The roughly $455 million judgment increases by $111,984 per day, $3.4 million per month and $40.9 million per year, based on a 9 percent annual interest rate. A penalty calculator, created by Associated Press journalist Mike Sislak, calculated that as of Wednesday the former president and his co-defendants owe approximately $478.2 million.
The same appeals court that heard arguments on Thursday, previously lowered the amount for the bond, which Trump had to post in order to appeal the case, to $175 million after his defense team argued he could not pay the full sum. At the eleventh hour, he got a loan from the California billionaire and supporter Don Hankey, known as the “king of subprime car loans”, and Ms. James was unable to proceed with seizing Trump assets.
Even though the bond amount was lowered, Trump will still be on the hook for the half-billion dollar judgment should he lose his appeal.
Before the trial even started, several legal experts argued that the Trump Organization would receive little sympathy from Judge Engoron, that an extinction-level judgment should be expected, and that Trump’s chances would be much better on appeal.
Indeed on Thursday, several of the appeals court judges appeared skeptical of the verdict. Judge Moulton asked how the attorney general justified such a large penalty, when neither the banks nor the insurance companies that dealt with Trump had ever complained about their transactions.
“So how do you tether the amount that was assessed by the Supreme Court to the harm that was caused here, where the parties left these transactions happy about how these transactions went down?” Judge Moulton asked Ms. Vale.
Trump’s lawyers had raised this argument during the trial, and also at Thursday’s appeals court hearing. Defense attorney, John Sauer, who represented Trump in his successful appeal to the Supreme Court in July over presidential immunity, a separate case, reiterated that there were “no victims” and “no complaints” by banks and insurers named in the case, on the contrary the loans had all been paid back in full and the transactions turned out successful for all parties.

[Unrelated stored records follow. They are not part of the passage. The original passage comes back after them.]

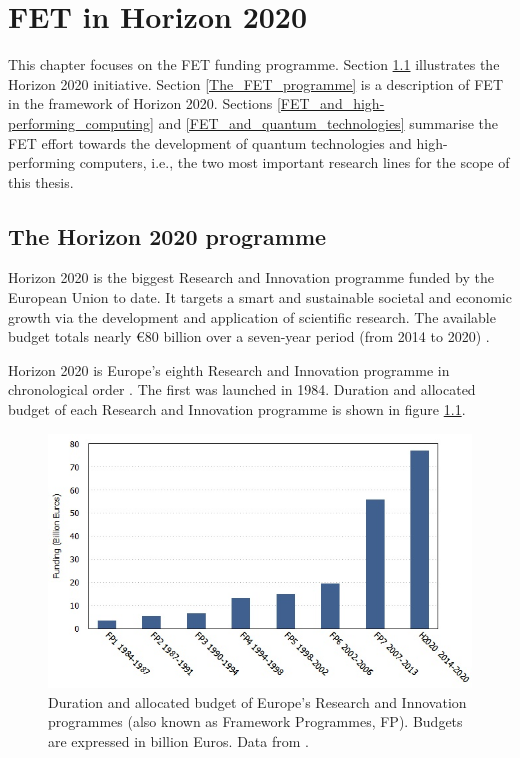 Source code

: \chapter{FET in Horizon 2020}
This chapter focuses on the FET funding programme. Section \ref{The_Horizon_2020_programme} illustrates the Horizon 2020 initiative. Section \ref{The_FET_programme} is a description of FET in the framework of Horizon 2020. Sections \ref{FET_and_high-performing_computing} and \ref{FET_and_quantum_technologies} summarise the FET effort towards the development of quantum technologies and high-performing computers, i.e., the two most important research lines for the scope of this thesis.

\section{The Horizon 2020 programme} \label{The_Horizon_2020_programme}
Horizon 2020 is the biggest Research and Innovation programme funded by the European Union to date. It targets a smart and sustainable societal and economic growth via the development and application of scientific research. The available budget totals nearly \euro 80 billion over a seven-year period (from 2014 to 2020) \cite{Horizon2020}.

Horizon 2020 is Europe's eighth Research and Innovation programme in chronological order \cite{FP4,FP5,FP6,FP7}. The first was launched in 1984. Duration and allocated budget of each Research and Innovation programme is shown in figure \ref{FP_funds}.

\begin{figure}[!t] 
 \begin{center}
 \includegraphics[scale=0.4]{Images/FP_funds.jpg}
 \caption{Duration and allocated budget of Europe's Research and Innovation programmes (also known as Framework Programmes, FP). Budgets are expressed in billion Euros. Data from \cite{FPBudget}.}
 \label{FP_funds}
 \end{center}
\end{figure}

Ms. Vale pushed back, saying the “large” judgment was “a large number for a couple reasons.” She cited the amount of alleged fraud, and the length of time, and said, “the financial statements each year worked to get enormously favorable interest rate savings to the defendants.” She added that calling a “fraud was very successful” should not be used as an “excuse” to commit it.
Trump’s legal team has consistently argued that his prosecution was political, brought by an elected Democrat, Ms. James, who’d campaigned on a pledge to go after Trump. His legal team also objected to the presence of Judge Engoron’s principal law clerk, also a Democrat, named Allison Greenfield, who sat next to Judge Engoron. Ms. Greenfield, the defense complained, was “co-judging” by whispering with the judge, and “rolling her eyes.”

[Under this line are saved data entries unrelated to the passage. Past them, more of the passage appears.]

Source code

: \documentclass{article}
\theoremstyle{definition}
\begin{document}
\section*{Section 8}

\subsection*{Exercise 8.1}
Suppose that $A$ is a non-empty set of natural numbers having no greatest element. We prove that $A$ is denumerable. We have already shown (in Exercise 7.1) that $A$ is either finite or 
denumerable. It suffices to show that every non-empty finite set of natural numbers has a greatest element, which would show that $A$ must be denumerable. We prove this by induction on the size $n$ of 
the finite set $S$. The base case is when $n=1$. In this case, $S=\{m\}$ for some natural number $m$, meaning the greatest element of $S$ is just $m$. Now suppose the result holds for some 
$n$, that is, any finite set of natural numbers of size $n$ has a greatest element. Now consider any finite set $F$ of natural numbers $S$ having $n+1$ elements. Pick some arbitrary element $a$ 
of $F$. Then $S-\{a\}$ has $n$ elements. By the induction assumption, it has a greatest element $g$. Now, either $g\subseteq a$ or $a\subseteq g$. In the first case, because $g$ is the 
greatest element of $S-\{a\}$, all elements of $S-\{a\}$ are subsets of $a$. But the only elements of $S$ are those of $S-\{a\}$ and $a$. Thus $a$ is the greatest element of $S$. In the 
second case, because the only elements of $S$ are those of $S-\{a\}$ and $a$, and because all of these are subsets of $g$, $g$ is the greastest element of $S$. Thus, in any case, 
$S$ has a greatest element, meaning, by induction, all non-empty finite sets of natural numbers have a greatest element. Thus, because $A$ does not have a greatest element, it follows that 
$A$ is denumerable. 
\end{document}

Trump posted a picture on social media of Ms. Greenfield and the Senate majority leader, which Trump tagged with the spurious caption, “Schumer’s girlfriend.” Because Ms. Greenfield began receiving hate mail, hostile calls to her personal cell phone, threatening messages on social media platforms and to her personal email accounts, many of which were antisemitic, Judge Engoron imposed a gag order on Trump, and later on his attorneys, forbidding them from making public comments about his court staff, including any remarks about the communications between him and his staff, who were hired to aid in carrying out his “adjudicative responsibilities.” The judge fined Trump a total sum of $15,000 for violating the gag order, after he continued making public comments about Ms. Greenfield.
On Thursday, the appeals court justices were receptive to Trump’s arguments. Judge David Friedman, who interrupted Ms. Vale before she could even finish the very first sentence of her argument, asked if she could identify any other cases, in which an attorney general sued under the same statute, “to upset a private business transaction…where the supposed victim had the ability and legal obligation to discover the allegedly misrepresented matters by conducting its own due diligence, where the supposed wrongdoer advised the supposed victim through written disclaimers to conduct its own due diligence and to draw its own conclusions…”

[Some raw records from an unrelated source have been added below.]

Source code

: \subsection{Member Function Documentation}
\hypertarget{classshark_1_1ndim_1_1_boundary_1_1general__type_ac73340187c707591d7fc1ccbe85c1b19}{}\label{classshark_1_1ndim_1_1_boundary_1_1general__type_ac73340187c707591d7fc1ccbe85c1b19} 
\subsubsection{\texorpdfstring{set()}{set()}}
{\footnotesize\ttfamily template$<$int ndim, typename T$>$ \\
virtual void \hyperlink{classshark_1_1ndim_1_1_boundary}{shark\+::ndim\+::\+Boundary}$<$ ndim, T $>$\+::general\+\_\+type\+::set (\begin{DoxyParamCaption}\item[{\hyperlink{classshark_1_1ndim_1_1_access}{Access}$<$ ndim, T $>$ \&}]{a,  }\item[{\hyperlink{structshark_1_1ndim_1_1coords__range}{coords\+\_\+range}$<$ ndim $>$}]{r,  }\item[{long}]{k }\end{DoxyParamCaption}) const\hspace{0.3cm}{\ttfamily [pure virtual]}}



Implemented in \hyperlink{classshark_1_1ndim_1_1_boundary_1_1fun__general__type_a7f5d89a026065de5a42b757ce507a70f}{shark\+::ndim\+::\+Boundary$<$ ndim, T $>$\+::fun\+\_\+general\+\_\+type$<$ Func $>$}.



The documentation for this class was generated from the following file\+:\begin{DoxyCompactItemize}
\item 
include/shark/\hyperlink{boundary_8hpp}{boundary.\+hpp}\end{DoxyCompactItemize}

Trump raised this disclaimer argument numerous times during the trial. When he was on the witness stand, he took a paper out of the inside pocket of his blazer, offering to read the disclaimer, in which his company advised banks and insurance companies to do their own research and calculate their own numbers, outloud to the court.
Judge Friedman took his question even further, saying the alleged “misrepresentations” on the financial statements, “almost entirely concerned subjective evaluations of properties and businesses,” and referring to Trump’s core argument, raised concern that none of the banks nor the insurance companies ever complained about the transactions.
Before Ms. Vale could even begin to respond, another judge, Llinét Rosado, found that Trump’s alleged misconduct had “little to no impact on the public marketplace.”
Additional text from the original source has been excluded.